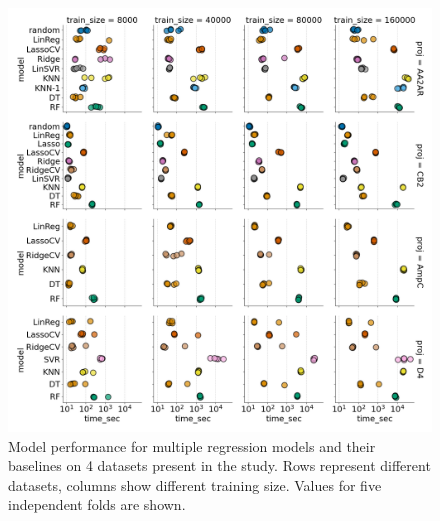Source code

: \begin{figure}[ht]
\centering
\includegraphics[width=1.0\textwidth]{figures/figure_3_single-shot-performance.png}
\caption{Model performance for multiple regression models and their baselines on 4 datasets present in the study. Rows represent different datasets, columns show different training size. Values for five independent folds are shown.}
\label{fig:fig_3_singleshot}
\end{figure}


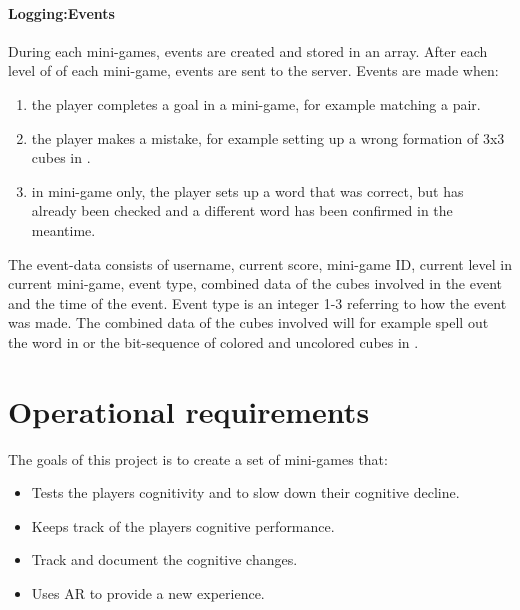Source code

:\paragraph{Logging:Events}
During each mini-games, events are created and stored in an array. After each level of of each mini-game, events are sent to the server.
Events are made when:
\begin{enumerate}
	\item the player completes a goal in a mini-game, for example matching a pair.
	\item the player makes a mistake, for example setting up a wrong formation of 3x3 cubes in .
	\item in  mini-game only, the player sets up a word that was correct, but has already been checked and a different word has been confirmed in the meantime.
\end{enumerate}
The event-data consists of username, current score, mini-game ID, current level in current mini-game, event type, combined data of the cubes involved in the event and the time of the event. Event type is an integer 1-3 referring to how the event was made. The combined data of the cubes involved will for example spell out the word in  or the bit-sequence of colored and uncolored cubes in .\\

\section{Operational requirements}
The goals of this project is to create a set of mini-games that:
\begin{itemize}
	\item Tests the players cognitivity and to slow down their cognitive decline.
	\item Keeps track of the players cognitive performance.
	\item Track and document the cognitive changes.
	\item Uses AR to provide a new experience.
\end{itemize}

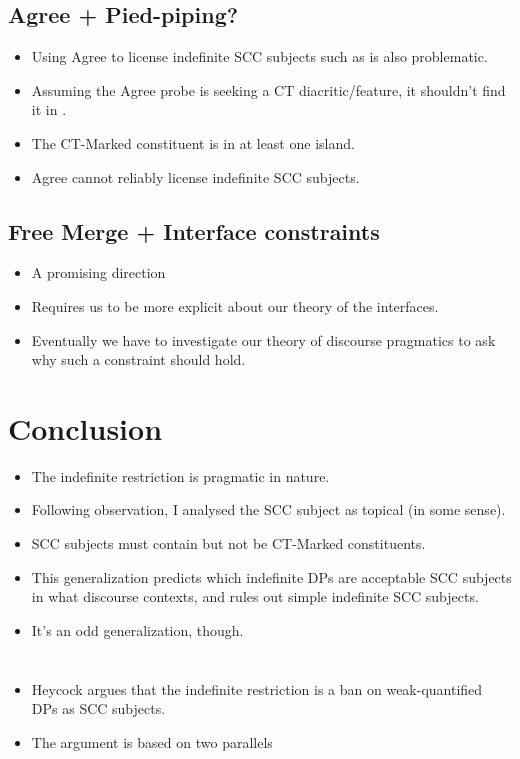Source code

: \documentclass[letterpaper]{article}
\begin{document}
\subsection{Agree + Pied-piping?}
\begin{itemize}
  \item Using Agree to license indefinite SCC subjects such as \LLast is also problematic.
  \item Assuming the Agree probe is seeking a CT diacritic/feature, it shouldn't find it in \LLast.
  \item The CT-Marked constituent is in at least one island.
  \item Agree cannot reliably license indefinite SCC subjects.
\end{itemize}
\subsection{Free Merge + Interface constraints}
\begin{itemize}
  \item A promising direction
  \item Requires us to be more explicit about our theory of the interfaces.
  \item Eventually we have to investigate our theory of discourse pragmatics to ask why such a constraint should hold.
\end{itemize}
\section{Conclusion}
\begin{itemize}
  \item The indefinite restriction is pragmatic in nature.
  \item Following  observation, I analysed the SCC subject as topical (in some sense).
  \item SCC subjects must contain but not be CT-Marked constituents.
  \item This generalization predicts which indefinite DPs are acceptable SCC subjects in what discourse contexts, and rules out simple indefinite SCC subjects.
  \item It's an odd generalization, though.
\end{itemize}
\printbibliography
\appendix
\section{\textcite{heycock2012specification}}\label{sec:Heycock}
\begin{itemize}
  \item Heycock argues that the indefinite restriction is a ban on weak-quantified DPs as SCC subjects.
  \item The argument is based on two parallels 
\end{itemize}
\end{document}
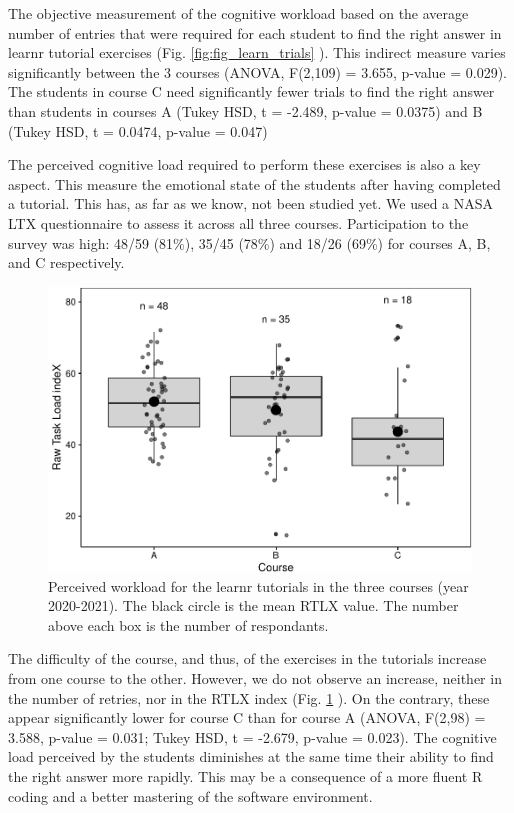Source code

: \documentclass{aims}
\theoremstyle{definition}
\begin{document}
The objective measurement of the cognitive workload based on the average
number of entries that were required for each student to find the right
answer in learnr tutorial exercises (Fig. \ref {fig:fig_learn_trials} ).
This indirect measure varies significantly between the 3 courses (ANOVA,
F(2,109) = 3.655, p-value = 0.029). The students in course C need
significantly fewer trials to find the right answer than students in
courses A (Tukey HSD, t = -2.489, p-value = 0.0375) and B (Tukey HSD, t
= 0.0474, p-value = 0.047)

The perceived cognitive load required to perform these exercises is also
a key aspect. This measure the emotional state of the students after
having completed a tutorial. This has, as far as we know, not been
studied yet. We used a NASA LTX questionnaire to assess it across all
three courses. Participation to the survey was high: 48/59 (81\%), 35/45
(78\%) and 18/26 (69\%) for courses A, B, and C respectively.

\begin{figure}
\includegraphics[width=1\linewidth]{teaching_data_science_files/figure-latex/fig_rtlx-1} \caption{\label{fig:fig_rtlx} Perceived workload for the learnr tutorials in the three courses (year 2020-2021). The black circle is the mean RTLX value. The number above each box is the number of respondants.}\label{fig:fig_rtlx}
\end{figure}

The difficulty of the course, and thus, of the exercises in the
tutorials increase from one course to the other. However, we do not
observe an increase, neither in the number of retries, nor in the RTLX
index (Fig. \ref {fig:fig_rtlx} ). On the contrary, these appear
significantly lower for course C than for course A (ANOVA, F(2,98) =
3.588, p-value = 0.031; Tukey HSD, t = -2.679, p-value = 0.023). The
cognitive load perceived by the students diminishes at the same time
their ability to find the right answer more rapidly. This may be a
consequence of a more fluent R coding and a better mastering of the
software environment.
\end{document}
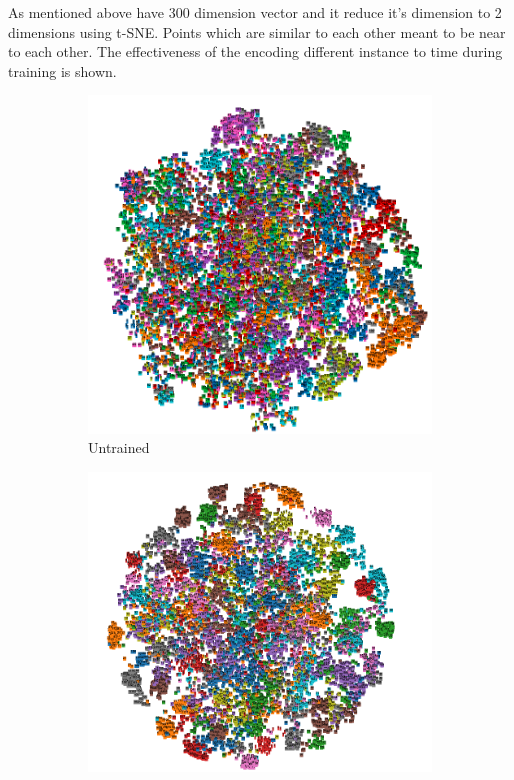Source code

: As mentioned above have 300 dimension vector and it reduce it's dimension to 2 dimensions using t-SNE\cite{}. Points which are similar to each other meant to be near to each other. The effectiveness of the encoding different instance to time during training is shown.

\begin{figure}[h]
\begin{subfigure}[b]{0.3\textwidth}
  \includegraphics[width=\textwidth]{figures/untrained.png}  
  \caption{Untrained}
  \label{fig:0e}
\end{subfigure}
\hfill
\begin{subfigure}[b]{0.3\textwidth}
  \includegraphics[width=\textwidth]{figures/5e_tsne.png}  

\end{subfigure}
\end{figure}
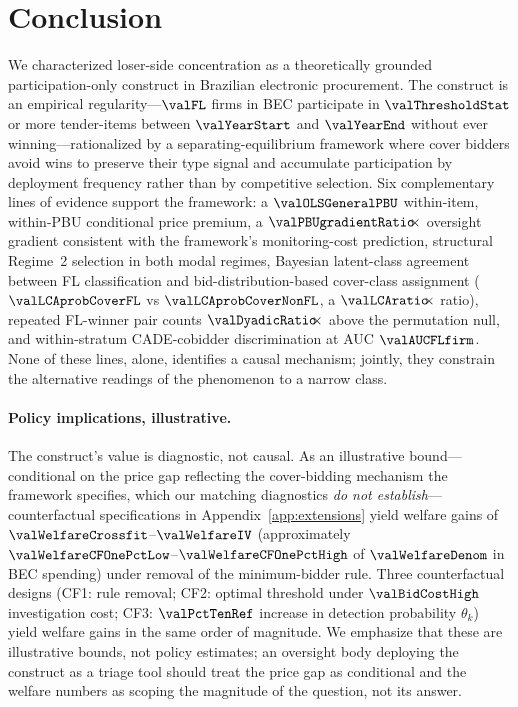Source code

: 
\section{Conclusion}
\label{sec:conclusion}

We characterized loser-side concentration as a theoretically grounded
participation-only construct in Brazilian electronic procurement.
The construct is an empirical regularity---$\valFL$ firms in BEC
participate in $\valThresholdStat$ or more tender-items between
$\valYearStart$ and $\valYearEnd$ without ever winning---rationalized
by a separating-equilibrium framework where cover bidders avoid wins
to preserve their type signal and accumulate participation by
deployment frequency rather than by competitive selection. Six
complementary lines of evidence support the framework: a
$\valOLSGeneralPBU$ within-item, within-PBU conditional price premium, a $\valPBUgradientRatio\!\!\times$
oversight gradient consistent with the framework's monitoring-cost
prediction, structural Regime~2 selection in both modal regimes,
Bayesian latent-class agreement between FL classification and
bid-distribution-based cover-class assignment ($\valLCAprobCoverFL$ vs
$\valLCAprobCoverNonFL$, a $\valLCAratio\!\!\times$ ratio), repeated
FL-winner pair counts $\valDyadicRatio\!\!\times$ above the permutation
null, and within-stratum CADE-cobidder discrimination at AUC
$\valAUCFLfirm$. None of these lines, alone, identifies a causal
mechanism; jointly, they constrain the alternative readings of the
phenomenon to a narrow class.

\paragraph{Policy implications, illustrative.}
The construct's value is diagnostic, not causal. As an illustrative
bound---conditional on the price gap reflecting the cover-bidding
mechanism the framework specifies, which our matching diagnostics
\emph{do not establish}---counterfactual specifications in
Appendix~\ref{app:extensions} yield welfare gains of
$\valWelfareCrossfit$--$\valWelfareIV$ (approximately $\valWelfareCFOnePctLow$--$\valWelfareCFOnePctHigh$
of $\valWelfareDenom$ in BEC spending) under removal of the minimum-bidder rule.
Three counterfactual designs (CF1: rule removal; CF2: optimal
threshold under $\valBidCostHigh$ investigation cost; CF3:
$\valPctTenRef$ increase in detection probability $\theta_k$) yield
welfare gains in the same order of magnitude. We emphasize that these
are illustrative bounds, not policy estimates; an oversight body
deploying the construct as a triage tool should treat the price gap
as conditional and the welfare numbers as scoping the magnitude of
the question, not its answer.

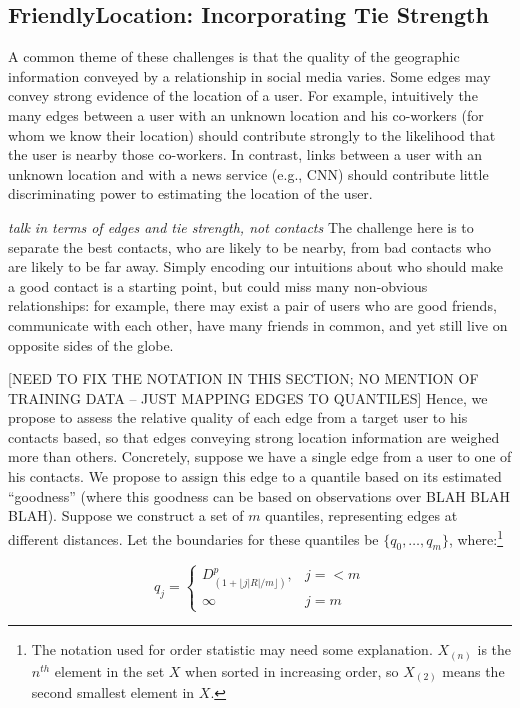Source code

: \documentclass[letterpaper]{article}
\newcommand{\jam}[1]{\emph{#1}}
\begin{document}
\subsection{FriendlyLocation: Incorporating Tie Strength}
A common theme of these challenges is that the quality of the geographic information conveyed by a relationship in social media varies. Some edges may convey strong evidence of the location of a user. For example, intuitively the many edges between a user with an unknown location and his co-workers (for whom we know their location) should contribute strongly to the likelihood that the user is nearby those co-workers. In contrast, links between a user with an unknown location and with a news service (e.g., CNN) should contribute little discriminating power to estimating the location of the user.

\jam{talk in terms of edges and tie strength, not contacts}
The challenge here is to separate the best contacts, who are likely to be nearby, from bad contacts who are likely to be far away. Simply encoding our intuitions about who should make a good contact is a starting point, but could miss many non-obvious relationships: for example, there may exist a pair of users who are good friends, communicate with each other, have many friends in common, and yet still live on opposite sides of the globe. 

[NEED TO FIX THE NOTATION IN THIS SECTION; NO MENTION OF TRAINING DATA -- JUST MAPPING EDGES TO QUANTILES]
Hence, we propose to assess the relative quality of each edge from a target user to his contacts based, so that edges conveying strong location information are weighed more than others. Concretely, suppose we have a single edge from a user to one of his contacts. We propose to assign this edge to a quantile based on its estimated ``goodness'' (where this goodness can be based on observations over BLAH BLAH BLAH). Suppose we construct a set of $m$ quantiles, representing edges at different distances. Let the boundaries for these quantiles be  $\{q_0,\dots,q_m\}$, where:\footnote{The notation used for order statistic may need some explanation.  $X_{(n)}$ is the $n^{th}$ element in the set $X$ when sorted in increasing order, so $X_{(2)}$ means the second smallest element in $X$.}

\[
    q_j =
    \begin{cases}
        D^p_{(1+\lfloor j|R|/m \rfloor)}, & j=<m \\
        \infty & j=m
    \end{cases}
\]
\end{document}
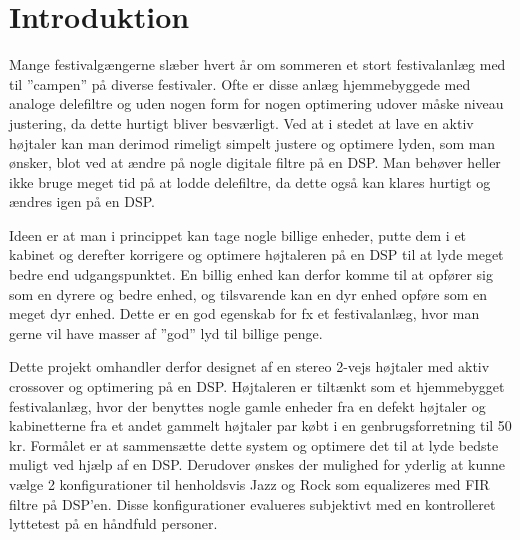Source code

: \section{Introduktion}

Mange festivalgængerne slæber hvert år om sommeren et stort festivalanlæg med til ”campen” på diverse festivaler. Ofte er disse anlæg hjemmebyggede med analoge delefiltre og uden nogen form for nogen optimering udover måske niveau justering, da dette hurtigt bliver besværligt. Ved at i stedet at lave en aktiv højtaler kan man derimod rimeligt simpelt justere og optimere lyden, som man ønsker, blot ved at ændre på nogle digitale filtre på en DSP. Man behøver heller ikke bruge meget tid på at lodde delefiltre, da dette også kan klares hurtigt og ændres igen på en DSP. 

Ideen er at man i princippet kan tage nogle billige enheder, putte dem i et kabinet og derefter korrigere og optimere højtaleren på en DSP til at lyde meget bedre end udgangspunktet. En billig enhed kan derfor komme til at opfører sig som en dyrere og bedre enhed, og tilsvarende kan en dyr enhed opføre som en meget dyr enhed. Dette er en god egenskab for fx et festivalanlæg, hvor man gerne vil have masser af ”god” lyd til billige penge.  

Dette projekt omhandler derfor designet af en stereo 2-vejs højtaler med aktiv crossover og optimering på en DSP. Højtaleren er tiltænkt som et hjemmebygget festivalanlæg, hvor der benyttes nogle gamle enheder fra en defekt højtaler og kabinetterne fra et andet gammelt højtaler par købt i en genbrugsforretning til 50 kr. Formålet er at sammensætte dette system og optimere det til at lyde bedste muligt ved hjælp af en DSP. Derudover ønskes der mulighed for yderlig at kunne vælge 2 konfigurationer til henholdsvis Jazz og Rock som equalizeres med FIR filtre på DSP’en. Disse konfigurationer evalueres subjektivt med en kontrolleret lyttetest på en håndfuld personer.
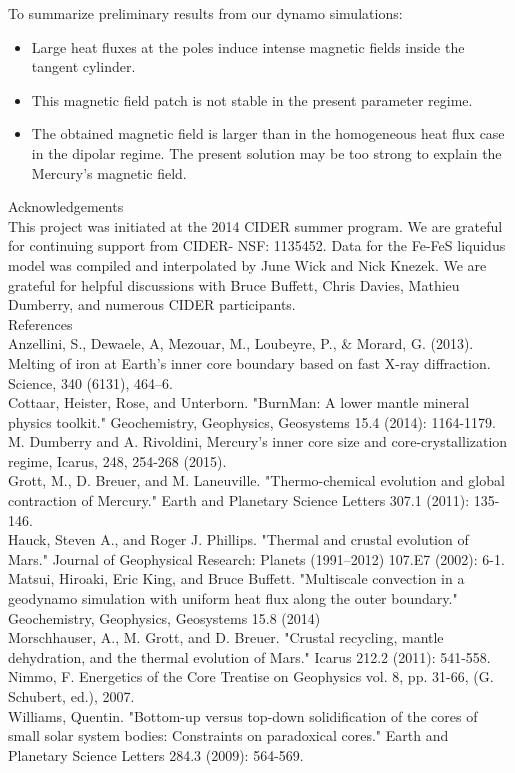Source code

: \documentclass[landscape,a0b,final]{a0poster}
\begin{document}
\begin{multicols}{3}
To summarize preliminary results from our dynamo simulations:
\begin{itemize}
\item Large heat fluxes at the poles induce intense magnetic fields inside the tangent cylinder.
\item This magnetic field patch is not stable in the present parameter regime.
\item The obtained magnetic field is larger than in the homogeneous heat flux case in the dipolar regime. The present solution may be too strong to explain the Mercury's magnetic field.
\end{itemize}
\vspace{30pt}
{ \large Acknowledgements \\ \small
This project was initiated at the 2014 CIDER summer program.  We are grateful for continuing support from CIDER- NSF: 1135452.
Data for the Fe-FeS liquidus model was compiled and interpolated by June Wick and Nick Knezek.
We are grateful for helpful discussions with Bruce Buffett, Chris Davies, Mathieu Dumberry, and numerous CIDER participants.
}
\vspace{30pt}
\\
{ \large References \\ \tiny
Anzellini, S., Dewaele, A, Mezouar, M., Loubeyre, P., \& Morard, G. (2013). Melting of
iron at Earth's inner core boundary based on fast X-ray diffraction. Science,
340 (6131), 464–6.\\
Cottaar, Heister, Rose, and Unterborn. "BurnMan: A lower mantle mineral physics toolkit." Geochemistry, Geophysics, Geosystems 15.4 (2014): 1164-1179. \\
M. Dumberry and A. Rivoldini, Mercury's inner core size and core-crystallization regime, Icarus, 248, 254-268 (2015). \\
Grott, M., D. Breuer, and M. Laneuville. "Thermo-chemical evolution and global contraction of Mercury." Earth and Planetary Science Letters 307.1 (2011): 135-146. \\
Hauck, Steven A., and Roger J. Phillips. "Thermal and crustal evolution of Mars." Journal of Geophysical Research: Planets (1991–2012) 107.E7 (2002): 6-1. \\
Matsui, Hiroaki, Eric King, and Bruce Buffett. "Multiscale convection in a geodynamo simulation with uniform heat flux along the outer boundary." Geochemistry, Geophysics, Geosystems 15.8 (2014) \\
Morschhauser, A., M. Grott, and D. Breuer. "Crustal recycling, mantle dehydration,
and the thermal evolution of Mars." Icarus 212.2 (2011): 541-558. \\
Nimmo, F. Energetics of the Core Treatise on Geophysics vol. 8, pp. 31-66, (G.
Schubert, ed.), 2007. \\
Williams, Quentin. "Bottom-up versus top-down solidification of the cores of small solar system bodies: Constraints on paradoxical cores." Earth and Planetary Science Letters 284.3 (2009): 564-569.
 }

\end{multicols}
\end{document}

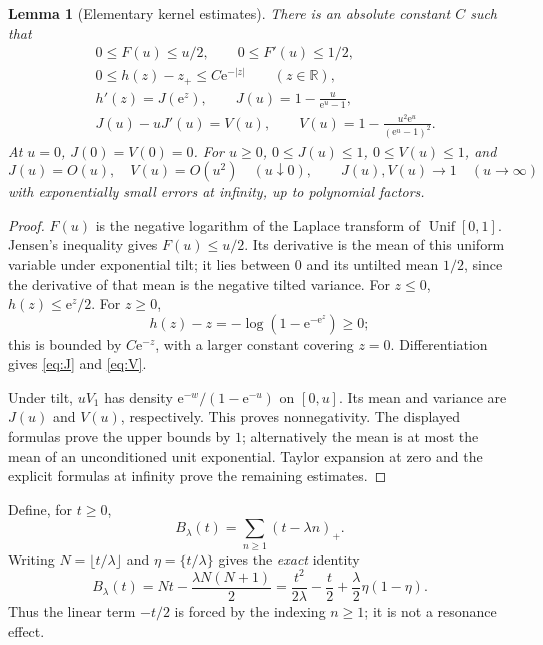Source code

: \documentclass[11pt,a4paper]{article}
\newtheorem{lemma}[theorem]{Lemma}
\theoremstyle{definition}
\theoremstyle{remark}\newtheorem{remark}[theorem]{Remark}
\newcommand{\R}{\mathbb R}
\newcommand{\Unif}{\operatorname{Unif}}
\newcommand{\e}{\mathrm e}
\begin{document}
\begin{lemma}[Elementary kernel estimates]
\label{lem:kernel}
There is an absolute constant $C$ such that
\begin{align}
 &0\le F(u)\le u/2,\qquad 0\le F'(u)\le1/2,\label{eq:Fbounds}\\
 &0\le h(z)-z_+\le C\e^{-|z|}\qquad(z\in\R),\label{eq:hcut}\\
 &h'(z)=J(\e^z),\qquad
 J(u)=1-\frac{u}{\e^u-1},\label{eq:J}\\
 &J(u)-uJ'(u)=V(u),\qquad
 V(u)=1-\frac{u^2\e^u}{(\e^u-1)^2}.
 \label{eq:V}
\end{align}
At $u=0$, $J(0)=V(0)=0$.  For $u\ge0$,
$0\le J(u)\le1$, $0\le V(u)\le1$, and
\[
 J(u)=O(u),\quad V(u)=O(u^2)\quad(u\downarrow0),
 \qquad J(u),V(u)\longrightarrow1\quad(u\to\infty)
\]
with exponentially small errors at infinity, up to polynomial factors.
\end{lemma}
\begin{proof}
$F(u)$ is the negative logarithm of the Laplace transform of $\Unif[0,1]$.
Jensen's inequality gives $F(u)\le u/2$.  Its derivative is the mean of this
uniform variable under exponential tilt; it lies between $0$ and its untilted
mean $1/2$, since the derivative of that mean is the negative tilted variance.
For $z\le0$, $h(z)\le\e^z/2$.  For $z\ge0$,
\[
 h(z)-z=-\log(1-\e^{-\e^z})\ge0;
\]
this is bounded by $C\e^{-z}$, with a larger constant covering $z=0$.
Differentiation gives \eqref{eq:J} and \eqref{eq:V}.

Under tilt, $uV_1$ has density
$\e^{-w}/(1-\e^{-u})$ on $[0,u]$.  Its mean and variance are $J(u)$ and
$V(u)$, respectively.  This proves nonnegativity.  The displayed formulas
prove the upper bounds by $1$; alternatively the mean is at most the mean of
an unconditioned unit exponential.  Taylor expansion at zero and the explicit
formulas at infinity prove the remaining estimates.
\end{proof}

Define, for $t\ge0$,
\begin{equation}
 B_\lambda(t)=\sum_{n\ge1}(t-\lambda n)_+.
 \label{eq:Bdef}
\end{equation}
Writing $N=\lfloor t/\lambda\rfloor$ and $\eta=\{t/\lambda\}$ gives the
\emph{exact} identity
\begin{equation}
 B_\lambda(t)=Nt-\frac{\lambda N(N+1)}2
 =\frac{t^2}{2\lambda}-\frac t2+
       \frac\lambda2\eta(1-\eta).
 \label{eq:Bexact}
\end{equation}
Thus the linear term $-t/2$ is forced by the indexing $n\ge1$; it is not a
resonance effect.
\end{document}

◆ **Work order**:
Give again, exactly, the lines from the start of the data through the one holding "their cognitive decline."; omit the pictures.

◆ **Expected output**:
Source code

: \begin{figure}[ht]
\centering
\includegraphics[width=1.0\textwidth]{figures/figure_3_single-shot-performance.png}
\caption{Model performance for multiple regression models and their baselines on 4 datasets present in the study. Rows represent different datasets, columns show different training size. Values for five independent folds are shown.}
\label{fig:fig_3_singleshot}
\end{figure}


Source code

:\paragraph{Logging:Events}
During each mini-games, events are created and stored in an array. After each level of of each mini-game, events are sent to the server.
Events are made when:
\begin{enumerate}
	\item the player completes a goal in a mini-game, for example matching a pair.
	\item the player makes a mistake, for example setting up a wrong formation of 3x3 cubes in .
	\item in  mini-game only, the player sets up a word that was correct, but has already been checked and a different word has been confirmed in the meantime.
\end{enumerate}
The event-data consists of username, current score, mini-game ID, current level in current mini-game, event type, combined data of the cubes involved in the event and the time of the event. Event type is an integer 1-3 referring to how the event was made. The combined data of the cubes involved will for example spell out the word in  or the bit-sequence of colored and uncolored cubes in .\\

\section{Operational requirements}
The goals of this project is to create a set of mini-games that:
\begin{itemize}
	\item Tests the players cognitivity and to slow down their cognitive decline.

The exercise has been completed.